Which makes me think:

  1. If all the switches and router have RSTP enabled, where is that coming from in the AP?
  2. Why is the issue affecting only the meshed part? Cabled works perfect.
  3. If the problem was already in my environment, why weren´t any noticeable errors before? Mikrotik worked just fine
  4. Did engineering tell what was the mac with the loop? That can be seen on the device logs

Thanks.

  1. The AP itself is preventing the loop, which is why it doesn’t hit the switches. If the AP didn’t prevent the loop, there’s a very high likelihood that the switch interface for Oficina Pucca would get shut down to prevent the loop from occurring.
  2. I’m not sure how to answer this question, to be honest. There’s the fact that most wired devices who are also wireless devices would typically prefer to send traffic over the wired connection despite wireless being available. I’m not sure what device you’re referring to when you reference wiring it vs. wireless.
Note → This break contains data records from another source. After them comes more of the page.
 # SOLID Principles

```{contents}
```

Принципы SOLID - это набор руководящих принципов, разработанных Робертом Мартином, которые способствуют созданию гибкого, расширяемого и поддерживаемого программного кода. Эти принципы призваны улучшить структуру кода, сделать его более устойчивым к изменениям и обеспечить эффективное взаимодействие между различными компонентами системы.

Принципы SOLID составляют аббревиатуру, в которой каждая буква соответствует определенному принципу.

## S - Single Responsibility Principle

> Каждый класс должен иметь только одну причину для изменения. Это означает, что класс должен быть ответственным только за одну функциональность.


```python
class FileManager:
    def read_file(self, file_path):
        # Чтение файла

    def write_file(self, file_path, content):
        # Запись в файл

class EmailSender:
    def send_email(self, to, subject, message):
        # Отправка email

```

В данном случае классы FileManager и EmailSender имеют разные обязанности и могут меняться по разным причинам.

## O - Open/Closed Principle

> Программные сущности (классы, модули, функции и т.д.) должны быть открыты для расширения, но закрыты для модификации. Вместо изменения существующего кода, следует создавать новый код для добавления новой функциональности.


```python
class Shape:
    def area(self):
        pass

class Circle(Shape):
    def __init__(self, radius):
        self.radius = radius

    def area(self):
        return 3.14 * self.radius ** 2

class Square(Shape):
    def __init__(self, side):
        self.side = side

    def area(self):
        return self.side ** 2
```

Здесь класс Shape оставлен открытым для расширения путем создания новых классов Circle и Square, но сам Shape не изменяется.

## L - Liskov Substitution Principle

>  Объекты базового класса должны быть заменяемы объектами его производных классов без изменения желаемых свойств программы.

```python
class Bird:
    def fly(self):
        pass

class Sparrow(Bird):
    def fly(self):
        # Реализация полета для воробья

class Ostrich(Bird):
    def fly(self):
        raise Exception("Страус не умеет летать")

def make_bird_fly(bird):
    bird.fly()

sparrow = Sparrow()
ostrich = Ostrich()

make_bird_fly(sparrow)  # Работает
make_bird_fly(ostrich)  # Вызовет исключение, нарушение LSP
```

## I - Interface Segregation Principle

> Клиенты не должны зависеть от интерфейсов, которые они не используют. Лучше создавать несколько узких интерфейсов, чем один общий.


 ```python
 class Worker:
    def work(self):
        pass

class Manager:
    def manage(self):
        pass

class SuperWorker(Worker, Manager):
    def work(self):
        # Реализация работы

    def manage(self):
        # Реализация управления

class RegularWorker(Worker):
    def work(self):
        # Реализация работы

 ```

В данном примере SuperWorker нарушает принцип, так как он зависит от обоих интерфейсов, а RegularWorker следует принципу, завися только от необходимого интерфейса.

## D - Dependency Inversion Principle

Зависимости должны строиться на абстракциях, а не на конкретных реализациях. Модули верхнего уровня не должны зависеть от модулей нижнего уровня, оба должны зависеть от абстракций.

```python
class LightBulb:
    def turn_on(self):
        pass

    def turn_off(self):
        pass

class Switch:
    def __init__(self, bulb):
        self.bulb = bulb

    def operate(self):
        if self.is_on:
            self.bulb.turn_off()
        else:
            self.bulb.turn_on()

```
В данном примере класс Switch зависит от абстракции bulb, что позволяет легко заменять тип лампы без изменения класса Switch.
The AP? If so, that’s because there’s no secondary link to loop through (i.e. the mesh), the AP would send everything down the wire, that’s its only path out to the rest of the network. Perhaps adding more context to the question might help me understand it better?
  3. I’m not sure if MikroTik APs have a loop prevention mechanism in place, how it behaves, etc. MikroTik may just let the packets through and assume the switch is going to deal with it.
  4. No, we dont know what the MAC is, unfortunately. We could try a packet capture output to a file. If we did that, ideally, we’d want to revert all settings to the scenario where it occurs most frequently so we don’t run an hour (or more) long packet capture just to get the one packet whose source and destination MAC are the same.

Have you had a chance to drop some device from the network to see if the issue goes away?

In addition to what @Alta-Matt_v2 suggested you may want to see if there are any MAC flap logs on the switches in the broken state. Might help identify where loops are coming from. For example, if we suspect the right hand side host is causing a loop, you may see MAC moves on the connected Mikrotik switch indicating the AP MAC is moving between the host’s interface and the fiber interface connecting to the UI fiber switch.